Using the material that follows, output exactly the lines from the one containing "9. Павловская Елена Сергеевна 1988" through the one containing "Литейный пр., д.", with both ends kept.

Dataset records
■ ■ ■

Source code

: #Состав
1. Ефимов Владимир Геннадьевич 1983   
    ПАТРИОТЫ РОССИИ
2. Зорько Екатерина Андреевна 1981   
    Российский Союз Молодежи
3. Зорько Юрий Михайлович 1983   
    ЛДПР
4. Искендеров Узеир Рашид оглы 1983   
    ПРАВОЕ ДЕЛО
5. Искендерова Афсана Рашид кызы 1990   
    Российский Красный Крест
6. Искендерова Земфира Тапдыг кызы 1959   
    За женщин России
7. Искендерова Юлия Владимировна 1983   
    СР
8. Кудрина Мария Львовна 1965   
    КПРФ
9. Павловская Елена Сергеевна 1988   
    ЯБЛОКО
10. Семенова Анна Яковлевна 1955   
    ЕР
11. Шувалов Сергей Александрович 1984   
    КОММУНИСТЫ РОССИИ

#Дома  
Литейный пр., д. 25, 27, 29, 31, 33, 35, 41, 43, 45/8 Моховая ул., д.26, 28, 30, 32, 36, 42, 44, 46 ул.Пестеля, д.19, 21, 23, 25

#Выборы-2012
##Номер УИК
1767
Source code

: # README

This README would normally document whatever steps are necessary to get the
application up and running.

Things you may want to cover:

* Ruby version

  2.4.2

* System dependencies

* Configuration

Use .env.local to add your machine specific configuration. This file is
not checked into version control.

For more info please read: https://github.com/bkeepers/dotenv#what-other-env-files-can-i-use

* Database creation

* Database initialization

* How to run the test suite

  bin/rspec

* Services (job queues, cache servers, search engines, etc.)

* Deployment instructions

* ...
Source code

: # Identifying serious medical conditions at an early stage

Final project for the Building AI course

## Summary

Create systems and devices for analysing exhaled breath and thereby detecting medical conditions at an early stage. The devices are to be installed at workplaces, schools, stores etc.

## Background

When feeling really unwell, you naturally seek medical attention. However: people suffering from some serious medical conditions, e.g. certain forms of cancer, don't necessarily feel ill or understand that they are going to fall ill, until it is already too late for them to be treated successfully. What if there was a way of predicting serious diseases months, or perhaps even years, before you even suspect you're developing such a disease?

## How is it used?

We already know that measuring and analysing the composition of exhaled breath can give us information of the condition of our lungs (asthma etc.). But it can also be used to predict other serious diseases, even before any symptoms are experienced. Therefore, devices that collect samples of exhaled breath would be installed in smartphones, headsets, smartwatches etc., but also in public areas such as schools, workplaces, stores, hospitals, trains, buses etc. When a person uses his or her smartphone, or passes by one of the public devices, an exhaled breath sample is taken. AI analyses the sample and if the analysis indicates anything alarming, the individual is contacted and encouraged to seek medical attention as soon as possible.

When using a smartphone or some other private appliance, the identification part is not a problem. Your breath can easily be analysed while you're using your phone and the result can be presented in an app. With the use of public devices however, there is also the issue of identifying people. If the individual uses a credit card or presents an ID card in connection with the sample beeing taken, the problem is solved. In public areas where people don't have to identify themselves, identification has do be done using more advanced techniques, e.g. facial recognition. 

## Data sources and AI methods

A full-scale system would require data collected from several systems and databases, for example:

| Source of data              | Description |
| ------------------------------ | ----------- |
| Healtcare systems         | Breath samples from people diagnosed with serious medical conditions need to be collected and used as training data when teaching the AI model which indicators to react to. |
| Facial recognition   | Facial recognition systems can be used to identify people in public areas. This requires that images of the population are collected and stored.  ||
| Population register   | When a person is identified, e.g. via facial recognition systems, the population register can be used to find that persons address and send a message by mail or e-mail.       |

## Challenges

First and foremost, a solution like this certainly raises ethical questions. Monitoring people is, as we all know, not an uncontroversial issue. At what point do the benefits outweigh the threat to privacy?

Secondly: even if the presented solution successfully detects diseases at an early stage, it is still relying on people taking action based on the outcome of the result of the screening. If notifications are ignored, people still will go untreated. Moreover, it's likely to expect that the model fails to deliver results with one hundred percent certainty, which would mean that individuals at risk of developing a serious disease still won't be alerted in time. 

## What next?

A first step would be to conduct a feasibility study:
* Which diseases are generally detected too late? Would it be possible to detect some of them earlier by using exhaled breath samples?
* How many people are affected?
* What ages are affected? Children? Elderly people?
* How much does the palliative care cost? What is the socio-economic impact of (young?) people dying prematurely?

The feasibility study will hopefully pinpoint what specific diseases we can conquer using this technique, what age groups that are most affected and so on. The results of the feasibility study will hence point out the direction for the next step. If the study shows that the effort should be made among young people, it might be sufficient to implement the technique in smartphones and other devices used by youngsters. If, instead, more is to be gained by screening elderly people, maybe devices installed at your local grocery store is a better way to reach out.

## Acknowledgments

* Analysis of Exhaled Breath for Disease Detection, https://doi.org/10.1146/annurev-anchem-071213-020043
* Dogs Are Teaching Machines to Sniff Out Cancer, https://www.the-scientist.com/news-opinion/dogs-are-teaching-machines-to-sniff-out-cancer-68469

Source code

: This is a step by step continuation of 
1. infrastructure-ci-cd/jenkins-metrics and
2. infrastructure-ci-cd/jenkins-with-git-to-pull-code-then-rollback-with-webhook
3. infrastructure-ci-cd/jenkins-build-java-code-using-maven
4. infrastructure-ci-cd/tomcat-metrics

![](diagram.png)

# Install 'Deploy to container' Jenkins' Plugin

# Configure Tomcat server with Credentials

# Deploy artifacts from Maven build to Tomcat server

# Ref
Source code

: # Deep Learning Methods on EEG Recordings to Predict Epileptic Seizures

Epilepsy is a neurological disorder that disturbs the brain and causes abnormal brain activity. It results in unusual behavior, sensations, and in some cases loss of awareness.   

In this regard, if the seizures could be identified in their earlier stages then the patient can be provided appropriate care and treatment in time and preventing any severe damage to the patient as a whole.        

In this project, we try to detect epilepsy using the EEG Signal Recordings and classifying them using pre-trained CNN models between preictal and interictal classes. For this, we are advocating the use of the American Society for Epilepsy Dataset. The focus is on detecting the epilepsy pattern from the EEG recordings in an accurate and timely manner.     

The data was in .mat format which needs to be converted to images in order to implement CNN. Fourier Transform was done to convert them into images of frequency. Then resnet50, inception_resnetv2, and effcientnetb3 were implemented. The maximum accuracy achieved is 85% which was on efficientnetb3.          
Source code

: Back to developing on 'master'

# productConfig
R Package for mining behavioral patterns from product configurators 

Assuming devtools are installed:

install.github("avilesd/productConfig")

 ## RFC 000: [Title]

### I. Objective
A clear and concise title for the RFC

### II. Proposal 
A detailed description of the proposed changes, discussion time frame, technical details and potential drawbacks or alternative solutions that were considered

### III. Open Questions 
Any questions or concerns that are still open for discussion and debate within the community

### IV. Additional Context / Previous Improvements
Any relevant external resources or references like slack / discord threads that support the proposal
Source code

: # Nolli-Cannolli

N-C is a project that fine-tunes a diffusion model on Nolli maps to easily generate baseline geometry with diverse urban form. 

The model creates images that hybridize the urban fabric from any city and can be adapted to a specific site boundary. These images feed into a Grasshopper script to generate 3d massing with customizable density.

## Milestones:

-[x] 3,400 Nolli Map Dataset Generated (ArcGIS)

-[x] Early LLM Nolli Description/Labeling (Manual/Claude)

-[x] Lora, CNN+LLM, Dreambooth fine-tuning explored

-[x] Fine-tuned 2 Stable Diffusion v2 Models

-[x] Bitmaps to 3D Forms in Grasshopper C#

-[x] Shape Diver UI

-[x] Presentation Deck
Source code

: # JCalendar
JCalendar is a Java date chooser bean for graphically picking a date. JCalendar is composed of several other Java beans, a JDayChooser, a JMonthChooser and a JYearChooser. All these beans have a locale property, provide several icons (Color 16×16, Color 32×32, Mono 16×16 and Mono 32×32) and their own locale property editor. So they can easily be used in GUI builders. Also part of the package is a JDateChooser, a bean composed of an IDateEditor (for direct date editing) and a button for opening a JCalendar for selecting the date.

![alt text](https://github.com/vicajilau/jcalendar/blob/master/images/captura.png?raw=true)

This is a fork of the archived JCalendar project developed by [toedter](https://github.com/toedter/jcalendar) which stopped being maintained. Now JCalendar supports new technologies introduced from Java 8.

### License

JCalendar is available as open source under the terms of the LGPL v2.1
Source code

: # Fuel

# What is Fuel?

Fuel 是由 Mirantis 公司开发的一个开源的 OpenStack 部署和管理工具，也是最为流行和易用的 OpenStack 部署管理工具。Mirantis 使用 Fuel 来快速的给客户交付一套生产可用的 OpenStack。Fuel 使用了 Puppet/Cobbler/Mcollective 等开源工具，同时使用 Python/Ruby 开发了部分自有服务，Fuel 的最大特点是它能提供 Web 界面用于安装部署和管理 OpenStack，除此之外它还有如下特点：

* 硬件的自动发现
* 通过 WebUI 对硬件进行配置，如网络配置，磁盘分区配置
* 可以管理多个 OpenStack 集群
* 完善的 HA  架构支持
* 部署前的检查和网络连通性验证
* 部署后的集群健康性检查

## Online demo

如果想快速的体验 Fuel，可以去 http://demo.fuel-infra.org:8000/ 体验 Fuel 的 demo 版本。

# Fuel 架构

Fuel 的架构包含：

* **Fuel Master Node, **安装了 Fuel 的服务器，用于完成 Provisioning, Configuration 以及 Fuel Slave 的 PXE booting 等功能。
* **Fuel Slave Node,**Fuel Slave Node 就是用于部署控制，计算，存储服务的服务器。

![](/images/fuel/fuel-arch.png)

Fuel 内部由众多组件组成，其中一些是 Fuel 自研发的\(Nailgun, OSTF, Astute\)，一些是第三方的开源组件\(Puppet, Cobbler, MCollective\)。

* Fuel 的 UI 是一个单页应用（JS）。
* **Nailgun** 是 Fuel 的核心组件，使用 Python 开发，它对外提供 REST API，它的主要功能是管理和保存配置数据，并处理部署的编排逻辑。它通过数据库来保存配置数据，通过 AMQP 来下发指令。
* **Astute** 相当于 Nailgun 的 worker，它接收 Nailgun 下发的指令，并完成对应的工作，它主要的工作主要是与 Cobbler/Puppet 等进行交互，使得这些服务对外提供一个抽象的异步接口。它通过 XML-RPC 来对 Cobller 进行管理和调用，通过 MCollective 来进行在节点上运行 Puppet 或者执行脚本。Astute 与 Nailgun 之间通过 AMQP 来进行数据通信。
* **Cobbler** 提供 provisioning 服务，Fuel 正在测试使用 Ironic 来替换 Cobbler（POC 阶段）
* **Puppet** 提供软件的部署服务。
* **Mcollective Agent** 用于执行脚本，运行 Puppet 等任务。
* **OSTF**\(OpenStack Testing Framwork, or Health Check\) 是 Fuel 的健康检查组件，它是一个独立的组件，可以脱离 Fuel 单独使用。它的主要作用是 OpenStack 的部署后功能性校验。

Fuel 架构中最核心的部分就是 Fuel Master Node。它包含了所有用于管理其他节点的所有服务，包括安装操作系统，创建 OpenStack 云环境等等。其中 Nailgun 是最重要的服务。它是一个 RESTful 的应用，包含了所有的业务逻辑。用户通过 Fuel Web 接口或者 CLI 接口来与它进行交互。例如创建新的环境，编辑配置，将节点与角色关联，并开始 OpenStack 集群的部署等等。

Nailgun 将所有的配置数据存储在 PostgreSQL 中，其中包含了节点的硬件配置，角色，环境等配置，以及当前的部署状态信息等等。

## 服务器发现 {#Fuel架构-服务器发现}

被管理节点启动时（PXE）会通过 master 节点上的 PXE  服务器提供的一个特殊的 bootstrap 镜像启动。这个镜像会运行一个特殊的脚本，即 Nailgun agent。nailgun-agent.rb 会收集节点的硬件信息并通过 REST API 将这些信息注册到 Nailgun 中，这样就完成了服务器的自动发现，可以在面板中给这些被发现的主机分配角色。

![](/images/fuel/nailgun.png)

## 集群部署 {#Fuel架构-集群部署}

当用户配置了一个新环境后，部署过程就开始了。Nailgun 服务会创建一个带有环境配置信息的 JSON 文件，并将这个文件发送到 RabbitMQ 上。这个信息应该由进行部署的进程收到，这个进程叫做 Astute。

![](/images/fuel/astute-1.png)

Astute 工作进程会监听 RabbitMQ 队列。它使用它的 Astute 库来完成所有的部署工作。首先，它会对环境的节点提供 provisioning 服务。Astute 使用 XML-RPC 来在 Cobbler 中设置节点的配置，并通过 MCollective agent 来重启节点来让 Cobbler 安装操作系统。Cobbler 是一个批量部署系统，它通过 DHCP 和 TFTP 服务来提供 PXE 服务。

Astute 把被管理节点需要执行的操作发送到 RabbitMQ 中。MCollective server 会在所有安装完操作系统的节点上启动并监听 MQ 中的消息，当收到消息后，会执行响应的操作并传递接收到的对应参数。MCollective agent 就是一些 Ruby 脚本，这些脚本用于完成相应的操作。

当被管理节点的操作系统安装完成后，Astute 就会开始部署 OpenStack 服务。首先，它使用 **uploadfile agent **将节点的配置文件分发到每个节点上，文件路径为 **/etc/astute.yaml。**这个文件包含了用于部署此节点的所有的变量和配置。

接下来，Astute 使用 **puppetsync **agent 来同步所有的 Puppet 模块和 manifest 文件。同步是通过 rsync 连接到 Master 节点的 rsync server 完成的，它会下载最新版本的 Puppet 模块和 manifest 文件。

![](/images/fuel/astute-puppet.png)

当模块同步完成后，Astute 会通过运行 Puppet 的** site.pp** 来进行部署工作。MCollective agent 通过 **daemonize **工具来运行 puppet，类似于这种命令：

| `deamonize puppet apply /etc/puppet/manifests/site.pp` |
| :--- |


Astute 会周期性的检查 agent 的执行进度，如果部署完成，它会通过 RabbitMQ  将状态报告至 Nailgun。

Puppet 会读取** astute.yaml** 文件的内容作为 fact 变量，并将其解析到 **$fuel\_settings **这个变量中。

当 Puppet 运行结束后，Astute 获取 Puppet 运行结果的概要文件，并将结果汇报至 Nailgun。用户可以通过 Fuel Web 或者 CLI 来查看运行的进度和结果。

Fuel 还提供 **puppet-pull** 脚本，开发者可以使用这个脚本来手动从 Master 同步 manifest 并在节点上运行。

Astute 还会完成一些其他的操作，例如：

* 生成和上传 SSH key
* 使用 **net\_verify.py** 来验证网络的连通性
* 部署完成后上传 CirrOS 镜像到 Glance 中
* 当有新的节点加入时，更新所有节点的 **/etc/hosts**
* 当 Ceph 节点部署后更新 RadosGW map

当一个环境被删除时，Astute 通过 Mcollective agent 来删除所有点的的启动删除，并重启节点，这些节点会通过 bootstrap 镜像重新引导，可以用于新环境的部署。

■ ■ ■

Solution to this problem
9. Павловская Елена Сергеевна 1988   
    ЯБЛОКО
10. Семенова Анна Яковлевна 1955   
    ЕР
11. Шувалов Сергей Александрович 1984   
    КОММУНИСТЫ РОССИИ

#Дома  
Литейный пр., д. 25, 27, 29, 31, 33, 35, 41, 43, 45/8 Моховая ул., д.26, 28, 30, 32, 36, 42, 44, 46 ул.Пестеля, д.19, 21, 23, 25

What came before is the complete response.